Data for this task —
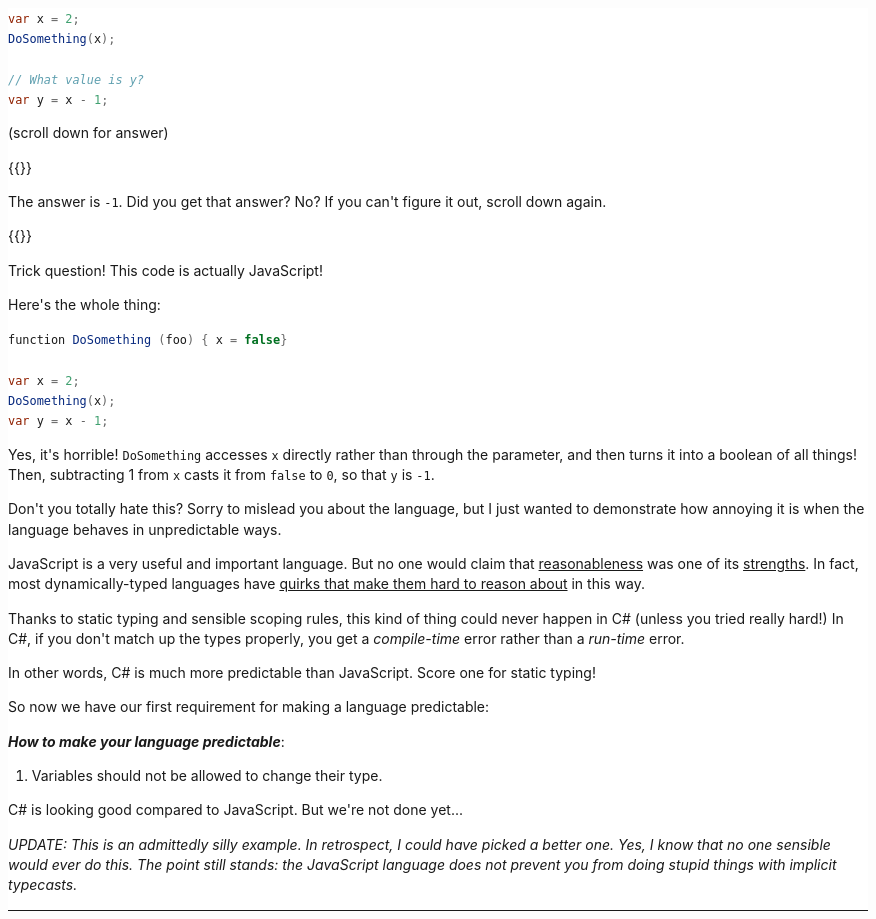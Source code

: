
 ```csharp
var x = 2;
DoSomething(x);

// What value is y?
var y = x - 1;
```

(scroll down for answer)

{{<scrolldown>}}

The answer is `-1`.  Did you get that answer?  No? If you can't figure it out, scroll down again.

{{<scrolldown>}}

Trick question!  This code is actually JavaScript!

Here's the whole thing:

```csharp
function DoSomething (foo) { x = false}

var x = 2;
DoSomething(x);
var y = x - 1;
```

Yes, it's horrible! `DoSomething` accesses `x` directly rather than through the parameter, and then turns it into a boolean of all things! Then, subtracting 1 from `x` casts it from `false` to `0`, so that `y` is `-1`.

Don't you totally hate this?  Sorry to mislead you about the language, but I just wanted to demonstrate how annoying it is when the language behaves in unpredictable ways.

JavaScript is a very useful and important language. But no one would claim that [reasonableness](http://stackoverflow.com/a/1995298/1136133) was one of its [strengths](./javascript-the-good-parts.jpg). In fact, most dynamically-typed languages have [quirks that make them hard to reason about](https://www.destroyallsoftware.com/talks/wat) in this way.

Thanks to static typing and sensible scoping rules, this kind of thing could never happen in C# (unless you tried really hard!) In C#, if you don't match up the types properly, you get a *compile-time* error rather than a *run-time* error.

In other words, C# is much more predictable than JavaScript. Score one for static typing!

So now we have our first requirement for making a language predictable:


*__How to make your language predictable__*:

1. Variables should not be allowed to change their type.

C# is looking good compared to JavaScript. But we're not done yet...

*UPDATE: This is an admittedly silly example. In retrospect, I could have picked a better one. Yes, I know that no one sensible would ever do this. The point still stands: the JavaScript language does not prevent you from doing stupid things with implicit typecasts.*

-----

Problem statement — Nothing but the pictures should be left out when the listing is repeated exactly.

Worked solution —
Source code

:
 ```csharp
var x = 2;
DoSomething(x);

// What value is y?
var y = x - 1;
```

(scroll down for answer)

{{<scrolldown>}}

The answer is `-1`.  Did you get that answer?  No? If you can't figure it out, scroll down again.

{{<scrolldown>}}

Trick question!  This code is actually JavaScript!

Here's the whole thing:

```csharp
function DoSomething (foo) { x = false}

var x = 2;
DoSomething(x);
var y = x - 1;
```

Yes, it's horrible! `DoSomething` accesses `x` directly rather than through the parameter, and then turns it into a boolean of all things! Then, subtracting 1 from `x` casts it from `false` to `0`, so that `y` is `-1`.

Don't you totally hate this?  Sorry to mislead you about the language, but I just wanted to demonstrate how annoying it is when the language behaves in unpredictable ways.

JavaScript is a very useful and important language. But no one would claim that [reasonableness](http://stackoverflow.com/a/1995298/1136133) was one of its [strengths](./javascript-the-good-parts.jpg). In fact, most dynamically-typed languages have [quirks that make them hard to reason about](https://www.destroyallsoftware.com/talks/wat) in this way.

Thanks to static typing and sensible scoping rules, this kind of thing could never happen in C# (unless you tried really hard!) In C#, if you don't match up the types properly, you get a *compile-time* error rather than a *run-time* error.

In other words, C# is much more predictable than JavaScript. Score one for static typing!

So now we have our first requirement for making a language predictable:


*__How to make your language predictable__*:

1. Variables should not be allowed to change their type.

C# is looking good compared to JavaScript. But we're not done yet...

*UPDATE: This is an admittedly silly example. In retrospect, I could have picked a better one. Yes, I know that no one sensible would ever do this. The point still stands: the JavaScript language does not prevent you from doing stupid things with implicit typecasts.*

-----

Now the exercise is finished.